- What the task asks -
The response must consist of each line in the listing that has the word "local" in it.

++++++

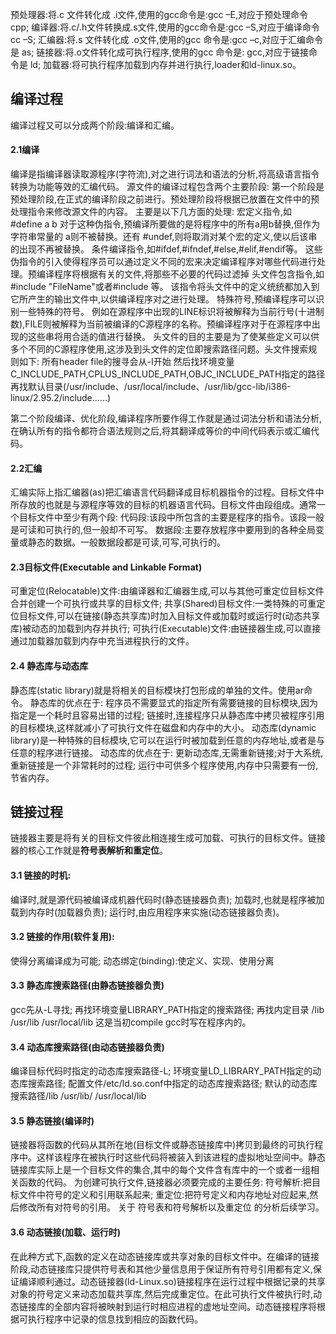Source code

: 

预处理器:将.c 文件转化成 .i文件,使用的gcc命令是:gcc –E,对应于预处理命令cpp;
编译器:将.c/.h文件转换成.s文件,使用的gcc命令是:gcc –S,对应于编译命令 cc –S;
汇编器:将.s 文件转化成 .o文件,使用的gcc 命令是:gcc –c,对应于汇编命令是 as;
链接器:将.o文件转化成可执行程序,使用的gcc 命令是: gcc,对应于链接命令是 ld;
加载器:将可执行程序加载到内存并进行执行,loader和ld-linux.so。


## 编译过程
编译过程又可以分成两个阶段:编译和汇编。
#### 2.1编译
编译是指编译器读取源程序(字符流),对之进行词法和语法的分析,将高级语言指令转换为功能等效的汇编代码。
源文件的编译过程包含两个主要阶段:
第一个阶段是预处理阶段,在正式的编译阶段之前进行。预处理阶段将根据已放置在文件中的预处理指令来修改源文件的内容。
主要是以下几方面的处理:
宏定义指令,如 #define a b 对于这种伪指令,预编译所要做的是将程序中的所有a用b替换,但作为字符串常量的 a则不被替换。还有 #undef,则将取消对某个宏的定义,使以后该串的出现不再被替换。
条件编译指令,如#ifdef,#ifndef,#else,#elif,#endif等。 这些伪指令的引入使得程序员可以通过定义不同的宏来决定编译程序对哪些代码进行处理。预编译程序将根据有关的文件,将那些不必要的代码过滤掉
头文件包含指令,如#include "FileName"或者#include 等。 该指令将头文件中的定义统统都加入到它所产生的输出文件中,以供编译程序对之进行处理。
特殊符号,预编译程序可以识别一些特殊的符号。 例如在源程序中出现的LINE标识将被解释为当前行号(十进制数),FILE则被解释为当前被编译的C源程序的名称。预编译程序对于在源程序中出现的这些串将用合适的值进行替换。
头文件的目的主要是为了使某些定义可以供多个不同的C源程序使用,这涉及到头文件的定位即搜索路径问题。头文件搜索规则如下:
所有header file的搜寻会从-I开始
然后找环境变量 C_INCLUDE_PATH,CPLUS_INCLUDE_PATH,OBJC_INCLUDE_PATH指定的路径
再找默认目录(/usr/include、/usr/local/include、/usr/lib/gcc-lib/i386-linux/2.95.2/include......)
 
第二个阶段编译、优化阶段,编译程序所要作得工作就是通过词法分析和语法分析,在确认所有的指令都符合语法规则之后,将其翻译成等价的中间代码表示或汇编代码。 

#### 2.2汇编
汇编实际上指汇编器(as)把汇编语言代码翻译成目标机器指令的过程。目标文件中所存放的也就是与源程序等效的目标的机器语言代码。目标文件由段组成。通常一个目标文件中至少有两个段:
代码段:该段中所包含的主要是程序的指令。该段一般是可读和可执行的,但一般却不可写。
数据段:主要存放程序中要用到的各种全局变量或静态的数据。一般数据段都是可读,可写,可执行的。
 
#### 2.3目标文件(Executable and Linkable Format)
可重定位(Relocatable)文件:由编译器和汇编器生成,可以与其他可重定位目标文件合并创建一个可执行或共享的目标文件;
共享(Shared)目标文件:一类特殊的可重定位目标文件,可以在链接(静态共享库)时加入目标文件或加载时或运行时(动态共享库)被动态的加载到内存并执行;
可执行(Executable)文件:由链接器生成,可以直接通过加载器加载到内存中充当进程执行的文件。

#### 2.4 静态库与动态库
静态库(static library)就是将相关的目标模块打包形成的单独的文件。使用ar命令。
静态库的优点在于:
程序员不需要显式的指定所有需要链接的目标模块,因为指定是一个耗时且容易出错的过程;
链接时,连接程序只从静态库中拷贝被程序引用的目标模块,这样就减小了可执行文件在磁盘和内存中的大小。
动态库(dynamic library)是一种特殊的目标模块,它可以在运行时被加载到任意的内存地址,或者是与任意的程序进行链接。
动态库的优点在于:
更新动态库,无需重新链接;对于大系统,重新链接是一个非常耗时的过程;
运行中可供多个程序使用,内存中只需要有一份,节省内存。

## 链接过程
链接器主要是将有关的目标文件彼此相连接生成可加载、可执行的目标文件。链接器的核心工作就是**符号表解析和重定位**。
#### 3.1 链接的时机:
编译时,就是源代码被编译成机器代码时(静态链接器负责);
加载时,也就是程序被加载到内存时(加载器负责);
运行时,由应用程序来实施(动态链接器负责)。
#### 3.2 链接的作用(软件复用):
使得分离编译成为可能;
动态绑定(binding):使定义、实现、使用分离
#### 3.3 静态库搜索路径(由静态链接器负责)
gcc先从-L寻找;
再找环境变量LIBRARY_PATH指定的搜索路径;
再找内定目录 /lib /usr/lib /usr/local/lib 这是当初compile gcc时写在程序内的。
#### 3.4 动态库搜索路径(由动态链接器负责)
编译目标代码时指定的动态库搜索路径-L;
环境变量LD_LIBRARY_PATH指定的动态库搜索路径;
配置文件/etc/ld.so.conf中指定的动态库搜索路径;
默认的动态库搜索路径/lib /usr/lib/ /usr/local/lib
#### 3.5 静态链接(编译时)
链接器将函数的代码从其所在地(目标文件或静态链接库中)拷贝到最终的可执行程序中。这样该程序在被执行时这些代码将被装入到该进程的虚拟地址空间中。静态链接库实际上是一个目标文件的集合,其中的每个文件含有库中的一个或者一组相关函数的代码。
为创建可执行文件,链接器必须要完成的主要任务:
符号解析:把目标文件中符号的定义和引用联系起来;
重定位:把符号定义和内存地址对应起来,然后修改所有对符号的引用。
关于 符号表和符号解析以及重定位 的分析后续学习。
#### 3.6 动态链接(加载、运行时)
在此种方式下,函数的定义在动态链接库或共享对象的目标文件中。在编译的链接阶段,动态链接库只提供符号表和其他少量信息用于保证所有符号引用都有定义,保证编译顺利通过。动态链接器(ld-Linux.so)链接程序在运行过程中根据记录的共享对象的符号定义来动态加载共享库,然后完成重定位。在此可执行文件被执行时,动态链接库的全部内容将被映射到运行时相应进程的虚地址空间。动态链接程序将根据可执行程序中记录的信息找到相应的函数代码。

++++++

- Finished task -
再找默认目录(/usr/include、/usr/local/include、/usr/lib/gcc-lib/i386-linux/2.95.2/include......)
再找内定目录 /lib /usr/lib /usr/local/lib 这是当初compile gcc时写在程序内的。
默认的动态库搜索路径/lib /usr/lib/ /usr/local/lib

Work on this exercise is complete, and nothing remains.